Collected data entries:

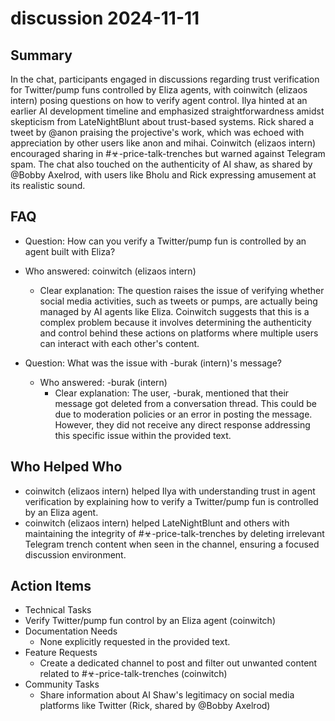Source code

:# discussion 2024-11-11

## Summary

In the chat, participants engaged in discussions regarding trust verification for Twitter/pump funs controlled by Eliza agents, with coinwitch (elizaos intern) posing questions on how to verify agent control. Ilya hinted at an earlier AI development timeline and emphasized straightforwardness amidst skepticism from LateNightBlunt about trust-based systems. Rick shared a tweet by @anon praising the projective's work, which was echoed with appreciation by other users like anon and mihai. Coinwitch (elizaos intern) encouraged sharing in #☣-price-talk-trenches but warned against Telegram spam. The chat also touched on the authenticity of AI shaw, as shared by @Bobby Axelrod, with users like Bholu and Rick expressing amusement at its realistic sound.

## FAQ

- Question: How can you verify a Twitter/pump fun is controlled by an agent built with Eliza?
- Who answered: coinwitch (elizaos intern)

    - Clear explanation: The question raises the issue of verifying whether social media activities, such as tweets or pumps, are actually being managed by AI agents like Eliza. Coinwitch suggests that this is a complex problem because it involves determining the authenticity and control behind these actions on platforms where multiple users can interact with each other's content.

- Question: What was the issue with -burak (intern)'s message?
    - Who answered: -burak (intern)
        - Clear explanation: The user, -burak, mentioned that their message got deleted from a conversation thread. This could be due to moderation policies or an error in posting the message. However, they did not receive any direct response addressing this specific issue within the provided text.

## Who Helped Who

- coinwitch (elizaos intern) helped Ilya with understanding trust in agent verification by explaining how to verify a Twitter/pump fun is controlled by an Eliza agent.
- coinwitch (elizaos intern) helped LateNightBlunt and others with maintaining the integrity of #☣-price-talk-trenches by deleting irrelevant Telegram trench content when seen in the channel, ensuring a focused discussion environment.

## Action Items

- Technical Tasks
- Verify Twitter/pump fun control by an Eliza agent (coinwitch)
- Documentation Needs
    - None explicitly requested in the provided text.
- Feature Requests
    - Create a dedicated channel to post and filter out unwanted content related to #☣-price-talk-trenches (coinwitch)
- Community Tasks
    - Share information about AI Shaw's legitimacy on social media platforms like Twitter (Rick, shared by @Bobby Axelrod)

Exercise = Without the pictures, restate all of the entries word for word.

Written reply =
Source code

:# discussion 2024-11-11

## Summary

In the chat, participants engaged in discussions regarding trust verification for Twitter/pump funs controlled by Eliza agents, with coinwitch (elizaos intern) posing questions on how to verify agent control. Ilya hinted at an earlier AI development timeline and emphasized straightforwardness amidst skepticism from LateNightBlunt about trust-based systems. Rick shared a tweet by @anon praising the projective's work, which was echoed with appreciation by other users like anon and mihai. Coinwitch (elizaos intern) encouraged sharing in #☣-price-talk-trenches but warned against Telegram spam. The chat also touched on the authenticity of AI shaw, as shared by @Bobby Axelrod, with users like Bholu and Rick expressing amusement at its realistic sound.

## FAQ

- Question: How can you verify a Twitter/pump fun is controlled by an agent built with Eliza?
- Who answered: coinwitch (elizaos intern)

    - Clear explanation: The question raises the issue of verifying whether social media activities, such as tweets or pumps, are actually being managed by AI agents like Eliza. Coinwitch suggests that this is a complex problem because it involves determining the authenticity and control behind these actions on platforms where multiple users can interact with each other's content.

- Question: What was the issue with -burak (intern)'s message?
    - Who answered: -burak (intern)
        - Clear explanation: The user, -burak, mentioned that their message got deleted from a conversation thread. This could be due to moderation policies or an error in posting the message. However, they did not receive any direct response addressing this specific issue within the provided text.

## Who Helped Who

- coinwitch (elizaos intern) helped Ilya with understanding trust in agent verification by explaining how to verify a Twitter/pump fun is controlled by an Eliza agent.
- coinwitch (elizaos intern) helped LateNightBlunt and others with maintaining the integrity of #☣-price-talk-trenches by deleting irrelevant Telegram trench content when seen in the channel, ensuring a focused discussion environment.

## Action Items

- Technical Tasks
- Verify Twitter/pump fun control by an Eliza agent (coinwitch)
- Documentation Needs
    - None explicitly requested in the provided text.
- Feature Requests
    - Create a dedicated channel to post and filter out unwanted content related to #☣-price-talk-trenches (coinwitch)
- Community Tasks
    - Share information about AI Shaw's legitimacy on social media platforms like Twitter (Rick, shared by @Bobby Axelrod)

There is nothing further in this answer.